薛庭笙:“若是要我搖鈴铛,我就讓你直接走了。”
沈南皎翻身而起,忿忿的跑去洗漱了。
薛庭笙嗤笑一聲,慢條斯理将鈴铛收起來——真當她還訓不了沈南皎這條狗嗎?
簡直是易如反掌。
沈南皎洗漱很快,頭發紮了個高馬尾,帶上帷帽,白紗垂過腰際,他的面容隐在白紗後面,模糊不清。
薛庭笙見他收拾好了,便也服下易容丸。
易容丸一下肚,立即将少女那張臉變幻成平凡得不能更平凡的一張大衆臉。
隻不過易容丸的時效隻有六個時辰。
臨到出門,薛庭笙忽然對沈南皎道:“将手給我。”
沈南皎一邊覺得莫名其妙,一邊把手伸給薛庭笙,“做什麼?”
薛庭笙扣住沈南皎手腕,往他腕上系了條暗青手鍊。
那手鍊也很古怪,看起來非石非玉,光澤溫潤,觸手冰冷,貼到沈南皎手腕皮膚上,冷得他一哆嗦。

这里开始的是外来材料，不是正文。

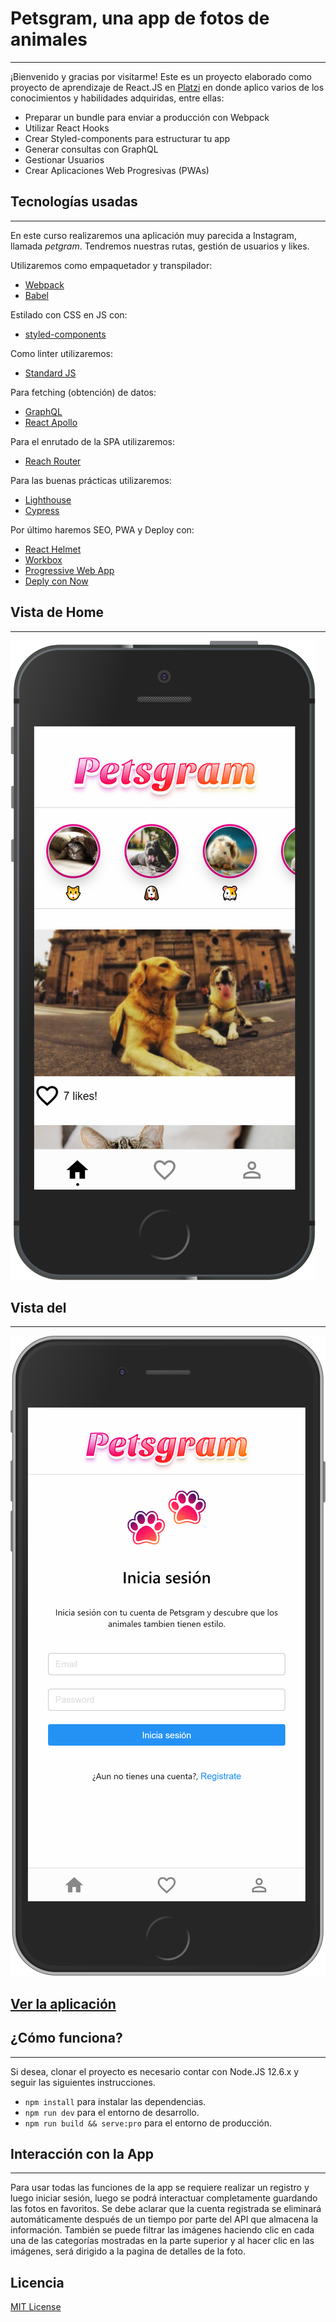 # Petsgram, una app de fotos de animales

------

¡Bienvenido y gracias por visitarme! Este es un proyecto elaborado como proyecto de aprendizaje de React.JS en [Platzi](https://platzi.com/cursos/react-avanzado/) en donde aplico varios de los conocimientos y habilidades adquiridas, entre ellas:

- Preparar un bundle para enviar a producción con Webpack
- Utilizar React Hooks
- Crear Styled-components para estructurar tu app
- Generar consultas con GraphQL
- Gestionar Usuarios
- Crear Aplicaciones Web Progresivas (PWAs)

## Tecnologías usadas

------

En este curso realizaremos una aplicación muy parecida a Instagram, llamada *petgram*. Tendremos nuestras rutas, gestión de usuarios y likes.

Utilizaremos como empaquetador y transpilador:

- [Webpack](https://webpack.js.org/concepts/)
- [Babel](https://babeljs.io/)

Estilado con CSS en JS con:

- [styled-components](https://www.styled-components.com/)

Como linter utilizaremos:

- [Standard JS](https://standardjs.com/)

Para fetching (obtención) de datos:

- [GraphQL](https://graphql.org/learn/)
- [React Apollo](https://www.apollographql.com/docs/react/)

Para el enrutado de la SPA utilizaremos:

- [Reach Router](https://reach.tech/router)

Para las buenas prácticas utilizaremos:

- [Lighthouse](https://developers.google.com/web/tools/lighthouse/?hl=es)
- [Cypress](https://www.cypress.io/)

Por último haremos SEO, PWA y Deploy con:

- [React Helmet](https://github.com/nfl/react-helmet)
- [Workbox](https://developers.google.com/web/tools/workbox/)
- [Progressive Web App](https://platzi.com/cursos/pwa-react-js/)
- [Deply con Now](https://vercel.com/home)

## Vista de Home

------

![Home Preview](/.readme-static/home_preview.png)

## Vista del 

------

![Login Preview](/.readme-static/login_preview.png)

## 											[Ver la aplicación](https://the-instagram.diegoalesco95.now.sh/)

## ¿Cómo funciona?

------

Si desea, clonar el proyecto es necesario contar con Node.JS 12.6.x y seguir las siguientes instrucciones.

- `npm install` para instalar las dependencias.
- `npm run dev` para el entorno de desarrollo.
- `npm run build && serve:pro` para el entorno de producción.

## Interacción con la App

------

Para usar todas las funciones de la app se requiere realizar un registro y luego iniciar sesión, luego se podrá interactuar completamente guardando las fotos en favoritos. Se debe aclarar que la cuenta registrada se eliminará automáticamente después de un tiempo por parte del API que almacena la información. También se puede filtrar las imágenes haciendo clic en cada una de las categorías mostradas en la parte superior y al hacer clic en las imágenes, será dirigido a la pagina de detalles de la foto.

## Licencia

[MIT License](LICENSE)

沈南皎哆嗦了一下,卻也沒有将手抽回,隻是覺得不解:“這又是什麼?”
薛庭笙松開他手腕:“保命的東西。”
沈南皎歪了歪腦袋,有點意外:“真的假的?你會這麼好心?”
薛庭笙:“都說了,不要用你的小人之心度君子之腹。”
沈南皎一下子就笑了:“薛庭笙,你要講笑話也别講這麼好笑的行不行?”
吵歸吵,但薛庭笙始終沒說這手鍊的來曆。
沈南皎自诩出身名門,也見過不少好東西,但奇怪的是,他對自己手腕上的手鍊左看右看,怎麼看也看不出這東西的原型。
他扒拉着手鍊看了半天,看不出名堂來,于是又将手腕湊近嗅了嗅——有股淡淡的腥甜氣味,不刺鼻,但也稱不上好聞。

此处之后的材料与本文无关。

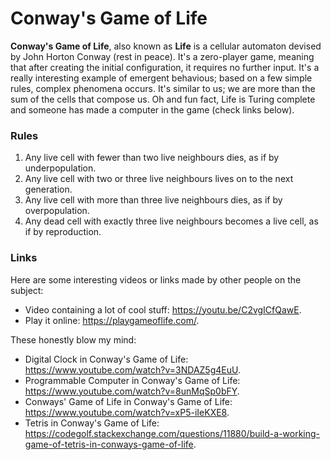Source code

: # Conway's Game of Life

**Conway's Game of Life**, also known as **Life** is a cellular automaton devised by John Horton Conway (rest in peace). It's a zero-player game, meaning that after creating the initial configuration, it requires no further input. It's a really interesting example of emergent behavious; based on a few simple rules, complex phenomena occurs. It's similar to us; we are more than the sum of the cells that compose us. Oh and fun fact, Life is Turing complete and someone has made a computer in the game (check links below).


### Rules
1. Any live cell with fewer than two live neighbours dies, as if by underpopulation. 
2. Any live cell with two or three live neighbours lives on to the next generation. 
3. Any live cell with more than three live neighbours dies, as if by overpopulation. 
4. Any dead cell with exactly three live neighbours becomes a live cell, as if by reproduction.


### Links
Here are some interesting videos or links made by other people on the subject:
* Video containing a lot of cool stuff: https://youtu.be/C2vgICfQawE.   
* Play it online: https://playgameoflife.com/.  

These honestly blow my mind:  
* Digital Clock in Conway's Game of Life: https://www.youtube.com/watch?v=3NDAZ5g4EuU.  
* Programmable Computer in Conway's Game of Life: https://www.youtube.com/watch?v=8unMqSp0bFY.  
* Conways' Game of Life in Conway's Game of Life: https://www.youtube.com/watch?v=xP5-iIeKXE8.  
* Tetris in Conway's Game of Life: https://codegolf.stackexchange.com/questions/11880/build-a-working-game-of-tetris-in-conways-game-of-life.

薛庭笙回頭,看見他動作,眼皮跳了跳,“你是狗嗎?拿到了新玩具還要嗅來嗅去熟悉一下氣味?”
沈南皎立刻把手腕放下來,快行幾步追上薛庭笙,瞥了眼她淩亂的短發,反諷:“頭發都梳不好的君子有空在這訓我,不如學一下怎麼梳頭發,别整天頂着你的鳥窩頭到處跑。”